What Section 16 forms will be required to be filed electronically?
All Section 16 reports — Forms 3, 4 and 5 — will be required to be filed electronically on the SEC's online database, known as EDGAR.
Will the filing deadlines for Section 16 forms change?
The due dates of the forms have not changed, but the time deadline on the due date will be
later. The filing deadline will be extended to 10:00 p.m. Eastern Time (7:00 p.m. Pacific
Time); the previous deadline was 5:30 p.m. Eastern Time (2:30 p.m. Pacific Time).
Due dates remain:
- Form 3 — within 10 calendar days of a person's becoming an insider;
- Form 4 — by the end of the second business day following the date of the applicable transaction; and
- Form 5 — within 45 days after the end of the company's fiscal year.
Has the online format for filing these Section 16 reports changed?
Yes. The SEC recently issued Release 8.5 to its EDGAR system, which contains the new online filing system for Forms 3, 4 and 5. As part of this software upgrade, the SEC changed the format and required fields for online Section 16 reports. These modifications change the way information and transactions are presented on electronic Forms 3, 4 and 5, compared to how information was disclosed by many insiders in the past.
The SEC also issued guidance entitled "Section 16 Electronic Reporting Frequently Asked Questions" to help answer questions that have arisen due to the changes made in the electronic filing of Forms 3, 4 and 5. The complete text of this FAQ is available at www.sec.gov/divisions/corpfin/sec16faq.htm. The SEC has indicated that it will make further changes to the format of its electronic Section 16 forms in the near future to address additional questions and issues that have been raised by electronic filers.
What do insiders need in order to file Section 16 reports electronically?
In order to file their Forms 3, 4 and 5 electronically, insiders need EDGAR codes and access to and familiarity with the SEC's or a third party's Section 16 electronic filing system or software.
How do insiders determine if they have EDGAR codes and, if they do not have them, how do
they obtain them?
An insider who has not yet obtained EDGAR codes will need to do so immediately, as it may take a week or more for the SEC to process requests for new EDGAR codes. Insiders can check to see whether they were previously issued EDGAR codes by entering the insider's last name in the "Company Name" field on the SEC's website at: http://www.edgarcompany.sec.gov/servlet/CompanyDBSearch?page=main.
It is important for insiders to know whether they already have EDGAR codes — and to use the same codes for all issuers and filing services that may make filings on the insider's behalf. A second application for EDGAR filing codes will invalidate any EDGAR codes previously issued — which could cause filing complications for whoever attempts to use the old codes. This is a particular concern for directors who serve on two or more public company boards.
Obtaining EDGAR filing codes is easy - insiders simply complete and file a Form ID with the SEC. The Form ID is available from the SEC at http://www.sec.gov/about/forms/formid.pdf.

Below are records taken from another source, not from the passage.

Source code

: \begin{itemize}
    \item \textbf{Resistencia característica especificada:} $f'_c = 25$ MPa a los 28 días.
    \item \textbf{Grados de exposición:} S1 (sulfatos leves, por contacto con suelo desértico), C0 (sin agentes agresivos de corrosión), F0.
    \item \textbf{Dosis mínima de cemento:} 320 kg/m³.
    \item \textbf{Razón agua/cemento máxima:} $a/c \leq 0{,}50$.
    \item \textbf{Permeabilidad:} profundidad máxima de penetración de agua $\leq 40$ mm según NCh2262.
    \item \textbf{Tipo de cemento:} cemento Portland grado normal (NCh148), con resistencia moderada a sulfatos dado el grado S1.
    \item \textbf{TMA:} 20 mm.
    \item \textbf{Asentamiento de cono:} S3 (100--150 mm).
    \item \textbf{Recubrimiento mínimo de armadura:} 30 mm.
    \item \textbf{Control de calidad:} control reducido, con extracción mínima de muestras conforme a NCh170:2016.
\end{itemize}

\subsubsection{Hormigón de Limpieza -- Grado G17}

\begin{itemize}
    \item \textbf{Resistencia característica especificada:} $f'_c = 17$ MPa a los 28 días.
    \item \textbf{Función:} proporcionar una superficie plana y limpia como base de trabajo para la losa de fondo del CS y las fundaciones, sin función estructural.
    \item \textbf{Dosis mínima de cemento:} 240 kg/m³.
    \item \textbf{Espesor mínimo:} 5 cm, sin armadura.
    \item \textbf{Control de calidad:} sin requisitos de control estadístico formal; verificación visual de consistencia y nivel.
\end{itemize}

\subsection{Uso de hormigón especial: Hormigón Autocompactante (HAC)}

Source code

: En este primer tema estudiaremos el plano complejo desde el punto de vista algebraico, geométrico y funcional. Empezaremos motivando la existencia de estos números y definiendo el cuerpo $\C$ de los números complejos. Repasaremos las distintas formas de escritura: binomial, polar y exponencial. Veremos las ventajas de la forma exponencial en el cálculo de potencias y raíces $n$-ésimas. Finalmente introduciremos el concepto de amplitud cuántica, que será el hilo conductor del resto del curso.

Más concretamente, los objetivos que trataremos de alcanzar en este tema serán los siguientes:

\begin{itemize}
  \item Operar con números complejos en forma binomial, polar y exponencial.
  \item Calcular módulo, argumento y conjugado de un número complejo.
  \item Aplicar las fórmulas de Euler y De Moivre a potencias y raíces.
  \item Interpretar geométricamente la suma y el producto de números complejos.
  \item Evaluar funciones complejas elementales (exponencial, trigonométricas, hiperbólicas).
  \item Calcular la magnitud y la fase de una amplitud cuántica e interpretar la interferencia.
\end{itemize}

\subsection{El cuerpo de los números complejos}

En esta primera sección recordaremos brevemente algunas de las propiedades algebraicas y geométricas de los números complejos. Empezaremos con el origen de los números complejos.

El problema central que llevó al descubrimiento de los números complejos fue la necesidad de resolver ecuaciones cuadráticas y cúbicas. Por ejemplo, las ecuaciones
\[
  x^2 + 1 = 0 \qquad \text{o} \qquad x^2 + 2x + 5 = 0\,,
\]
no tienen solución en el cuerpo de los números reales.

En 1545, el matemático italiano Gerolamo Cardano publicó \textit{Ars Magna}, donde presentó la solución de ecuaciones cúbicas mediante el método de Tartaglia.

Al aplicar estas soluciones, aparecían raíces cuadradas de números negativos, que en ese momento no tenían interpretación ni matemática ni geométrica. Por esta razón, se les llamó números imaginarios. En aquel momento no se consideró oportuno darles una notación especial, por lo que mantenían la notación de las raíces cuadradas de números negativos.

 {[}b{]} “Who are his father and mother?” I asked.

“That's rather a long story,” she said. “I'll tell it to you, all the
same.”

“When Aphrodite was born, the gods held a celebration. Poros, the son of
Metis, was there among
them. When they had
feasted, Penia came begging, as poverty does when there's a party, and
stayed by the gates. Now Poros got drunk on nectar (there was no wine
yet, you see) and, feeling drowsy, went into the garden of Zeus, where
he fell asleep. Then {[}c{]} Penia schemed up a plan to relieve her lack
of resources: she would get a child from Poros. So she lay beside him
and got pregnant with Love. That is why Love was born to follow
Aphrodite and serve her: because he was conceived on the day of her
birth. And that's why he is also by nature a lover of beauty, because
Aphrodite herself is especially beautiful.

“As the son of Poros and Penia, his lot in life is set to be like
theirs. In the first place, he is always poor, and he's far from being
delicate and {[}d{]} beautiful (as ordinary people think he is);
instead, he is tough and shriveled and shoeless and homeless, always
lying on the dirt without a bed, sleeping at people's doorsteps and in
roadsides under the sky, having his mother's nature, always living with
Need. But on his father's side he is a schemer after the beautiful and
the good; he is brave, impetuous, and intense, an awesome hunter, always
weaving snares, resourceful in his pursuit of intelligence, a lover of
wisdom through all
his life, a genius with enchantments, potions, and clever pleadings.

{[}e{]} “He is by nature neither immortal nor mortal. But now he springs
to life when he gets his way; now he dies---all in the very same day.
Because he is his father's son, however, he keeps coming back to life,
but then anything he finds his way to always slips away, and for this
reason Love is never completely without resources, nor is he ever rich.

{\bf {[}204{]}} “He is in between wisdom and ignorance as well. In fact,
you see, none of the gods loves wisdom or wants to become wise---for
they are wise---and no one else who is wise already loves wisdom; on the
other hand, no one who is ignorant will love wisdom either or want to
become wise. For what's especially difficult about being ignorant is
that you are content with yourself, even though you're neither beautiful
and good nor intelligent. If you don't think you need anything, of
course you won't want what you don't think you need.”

Completed forms should be faxed to the SEC at (202) 504-2474.
How do insiders obtain access to the systems or software needed to make electronic
An insider can file Forms 3, 4 and 5 electronically through the SEC's website (at https://www.onlineforms.edgarfiling.sec.gov). Many companies assist their affiliated insiders with making these filings. Some companies file directly through the SEC's website, while others work with a third-party service provider or third-party software to make the filings. There are many services available, and they vary in features and prices. Most of these filing services provide enhancements to the SEC's online filing system, such as the ability to save electronic versions of the Section 16 report.
Given the new format and filing requirements for Forms 3, 4 and 5 — and the short filing deadline for Forms 4 — whoever is handling the Section 16 filings should test in advance the operation of the filing service or software it will be using. Well in advance of the need to make the first electronic filing, a company assisting its insiders with their filings should evaluate the different filing alternatives in order to determine which filer or service the company wants to use, test that system and understand how to prepare and transmit a filing using that system.
Feel free to contact a member of your Fenwick & West team if you need assistance in evaluating the various filing alternatives. In addition, Fenwick & West will be able to file Section 16 reports on behalf of clients, as needed; please contact a member of your Fenwick & West team if you would like to discuss this client service.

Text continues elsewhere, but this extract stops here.